In a press release from Stanford, the professor notes that most historians share the opinion that there was little to no economic advancement in classical Greece. Modern technology has now allowed him and his team to debunk this myth. The digitised information was made machine-readable and offered the researchers the opportunity to identify and visualise social and economic patterns in Greece over the period between 1000 and 300 BCE. For instance, the machine-readable data revealed people tended to live in decentralised city states rather than in small individual farms. It also showed that, over a 500-year period, the economy of ancient Greece expanded between 10 and 15 times, definitely an impressive achievement.
To draw these conclusions, given that judging economic growth is difficult enough even nowadays, the team used proxy indicators based on historical data.

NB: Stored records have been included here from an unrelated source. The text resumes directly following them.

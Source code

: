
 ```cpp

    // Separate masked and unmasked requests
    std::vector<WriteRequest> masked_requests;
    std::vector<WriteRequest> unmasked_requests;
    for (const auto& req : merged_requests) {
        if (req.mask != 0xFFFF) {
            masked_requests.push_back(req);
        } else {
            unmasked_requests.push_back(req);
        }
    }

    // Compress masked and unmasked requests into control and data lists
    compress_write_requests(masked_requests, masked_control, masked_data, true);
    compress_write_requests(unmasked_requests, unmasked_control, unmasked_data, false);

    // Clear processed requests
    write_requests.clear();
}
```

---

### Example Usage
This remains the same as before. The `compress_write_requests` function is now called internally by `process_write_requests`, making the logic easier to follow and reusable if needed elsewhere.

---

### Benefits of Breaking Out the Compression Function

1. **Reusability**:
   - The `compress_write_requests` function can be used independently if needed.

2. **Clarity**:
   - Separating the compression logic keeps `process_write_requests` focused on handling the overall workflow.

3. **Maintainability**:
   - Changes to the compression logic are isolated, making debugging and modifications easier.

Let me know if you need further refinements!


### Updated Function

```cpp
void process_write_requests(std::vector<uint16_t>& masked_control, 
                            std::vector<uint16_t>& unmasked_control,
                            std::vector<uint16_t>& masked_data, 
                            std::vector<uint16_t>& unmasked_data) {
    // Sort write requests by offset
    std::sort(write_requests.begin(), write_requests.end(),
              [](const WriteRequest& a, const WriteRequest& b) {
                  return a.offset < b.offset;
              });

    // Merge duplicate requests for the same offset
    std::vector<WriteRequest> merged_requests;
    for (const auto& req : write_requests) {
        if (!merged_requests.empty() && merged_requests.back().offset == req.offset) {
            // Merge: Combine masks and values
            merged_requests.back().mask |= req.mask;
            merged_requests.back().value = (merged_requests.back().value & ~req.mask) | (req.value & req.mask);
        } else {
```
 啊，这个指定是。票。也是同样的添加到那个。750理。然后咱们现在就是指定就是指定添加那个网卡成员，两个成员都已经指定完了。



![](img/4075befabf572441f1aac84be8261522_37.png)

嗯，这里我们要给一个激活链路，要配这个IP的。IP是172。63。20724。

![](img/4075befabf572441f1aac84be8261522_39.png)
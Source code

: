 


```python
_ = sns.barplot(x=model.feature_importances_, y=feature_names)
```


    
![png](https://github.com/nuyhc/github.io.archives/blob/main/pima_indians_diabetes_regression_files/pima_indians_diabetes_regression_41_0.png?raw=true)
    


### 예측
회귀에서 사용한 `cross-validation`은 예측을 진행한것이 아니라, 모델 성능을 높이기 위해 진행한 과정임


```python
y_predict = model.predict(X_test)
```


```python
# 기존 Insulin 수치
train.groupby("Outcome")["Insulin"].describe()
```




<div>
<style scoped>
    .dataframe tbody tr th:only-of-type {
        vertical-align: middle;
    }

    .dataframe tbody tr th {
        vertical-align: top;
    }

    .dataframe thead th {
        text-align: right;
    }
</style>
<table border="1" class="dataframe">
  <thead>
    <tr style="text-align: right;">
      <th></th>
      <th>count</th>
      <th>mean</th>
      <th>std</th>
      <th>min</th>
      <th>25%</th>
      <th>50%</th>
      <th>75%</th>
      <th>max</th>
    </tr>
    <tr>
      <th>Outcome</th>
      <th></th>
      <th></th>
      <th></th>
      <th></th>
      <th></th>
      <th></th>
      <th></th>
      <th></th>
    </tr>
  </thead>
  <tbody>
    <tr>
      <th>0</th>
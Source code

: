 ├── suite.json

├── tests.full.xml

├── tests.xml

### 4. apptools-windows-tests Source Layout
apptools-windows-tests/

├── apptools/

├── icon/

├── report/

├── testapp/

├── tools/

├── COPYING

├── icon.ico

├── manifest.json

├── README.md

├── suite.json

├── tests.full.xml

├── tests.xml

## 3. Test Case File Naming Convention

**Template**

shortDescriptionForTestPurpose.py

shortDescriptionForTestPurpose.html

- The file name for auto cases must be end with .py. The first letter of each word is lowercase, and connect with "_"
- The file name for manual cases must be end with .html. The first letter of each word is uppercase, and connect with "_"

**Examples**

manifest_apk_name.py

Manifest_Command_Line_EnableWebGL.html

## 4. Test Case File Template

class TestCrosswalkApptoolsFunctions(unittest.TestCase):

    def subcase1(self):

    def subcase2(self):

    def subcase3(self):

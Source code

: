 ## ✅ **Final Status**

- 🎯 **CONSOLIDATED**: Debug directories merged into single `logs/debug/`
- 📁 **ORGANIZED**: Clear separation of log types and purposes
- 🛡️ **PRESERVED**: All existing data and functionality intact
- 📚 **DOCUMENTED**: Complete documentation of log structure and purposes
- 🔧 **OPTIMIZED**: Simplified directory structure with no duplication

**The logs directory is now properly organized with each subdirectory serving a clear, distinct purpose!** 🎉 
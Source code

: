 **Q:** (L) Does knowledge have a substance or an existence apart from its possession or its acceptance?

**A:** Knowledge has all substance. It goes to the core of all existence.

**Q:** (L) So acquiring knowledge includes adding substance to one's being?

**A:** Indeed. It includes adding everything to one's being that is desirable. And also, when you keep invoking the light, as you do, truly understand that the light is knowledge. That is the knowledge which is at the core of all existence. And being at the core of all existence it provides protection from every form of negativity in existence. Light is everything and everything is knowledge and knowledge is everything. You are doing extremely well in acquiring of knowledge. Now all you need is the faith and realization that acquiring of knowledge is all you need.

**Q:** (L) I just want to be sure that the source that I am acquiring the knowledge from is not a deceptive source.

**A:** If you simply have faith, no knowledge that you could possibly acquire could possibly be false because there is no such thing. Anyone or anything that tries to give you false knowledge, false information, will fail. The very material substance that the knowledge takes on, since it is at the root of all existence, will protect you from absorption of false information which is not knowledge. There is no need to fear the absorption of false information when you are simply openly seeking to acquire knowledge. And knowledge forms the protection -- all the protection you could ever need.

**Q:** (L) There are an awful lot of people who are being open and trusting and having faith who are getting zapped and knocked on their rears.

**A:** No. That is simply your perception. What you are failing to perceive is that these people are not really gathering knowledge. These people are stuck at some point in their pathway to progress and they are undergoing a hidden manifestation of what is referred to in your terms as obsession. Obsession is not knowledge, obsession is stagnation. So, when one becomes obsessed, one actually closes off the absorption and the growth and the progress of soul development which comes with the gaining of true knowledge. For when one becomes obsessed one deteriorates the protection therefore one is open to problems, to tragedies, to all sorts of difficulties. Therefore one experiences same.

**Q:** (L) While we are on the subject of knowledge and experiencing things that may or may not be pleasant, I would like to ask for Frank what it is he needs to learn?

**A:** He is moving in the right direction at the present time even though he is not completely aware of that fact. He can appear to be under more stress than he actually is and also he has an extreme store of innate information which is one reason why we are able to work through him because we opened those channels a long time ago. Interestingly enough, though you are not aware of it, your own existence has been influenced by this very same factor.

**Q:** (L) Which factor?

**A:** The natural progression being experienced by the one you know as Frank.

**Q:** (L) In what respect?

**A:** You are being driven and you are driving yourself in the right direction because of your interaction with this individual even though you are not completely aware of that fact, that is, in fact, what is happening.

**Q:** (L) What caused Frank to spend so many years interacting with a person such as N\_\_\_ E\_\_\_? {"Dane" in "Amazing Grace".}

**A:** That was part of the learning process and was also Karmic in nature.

For instance, they utilised coin hoards discovered in different archaeological digs. Ancient Greeks, Ober says, used to bury their money when times were difficult and if times went on to become even more difficult, they moved and never went back to collect the money. The team looked at the dates on the coins found both by archaeologists and by amateur treasure hunters and established that towards the end of the classical Greek era there was much more money in circulation than in the early years. In fact, based on this information, the researchers were able to suggest that spending power had doubled over 500 years. Ober notes that although this rate of spending power increase is minuscule by modern standards, for classical times it was unparalleled.
The main reason for this growth, says Ober, was Greece’s political system which was largely decentralised and democratic, instilling in people the attitude that the government was working for them, rather than against them. This attitude, says the professor, stimulated on the one hand specialisation and investment in oneself, and on the other, innovation. If the people believed their rulers worked to keep them safe and improve their lives, then they were more likely to invest in education and specialisation. This investment consequently fueled innovation, furthering culture and technology while also making public institutions more efficient. As Ober summarises, “…a world in which there is no centralized political organization, no empire running things, is perfectly capable of self-organizing into a condition of high growth.” This conclusion runs counter to firm beliefs among historians that the basis for a powerful state and culture is the presence of a strong centralised government that pulls all the reins before over time relaxing its grip and allowing for more democratic principles to take the place of total centralisation, Ober adds.
It seems that this centralisation stage is not necessary, as the history of ancient Greece shows. But is this political and social order perfect? Apparently not, the scholar admits, as eventually the independent city states of Greece fell to centralised competitors. No social order is perfect but his findings could give us food for thought about the social order we live in and whether and how it could be improved.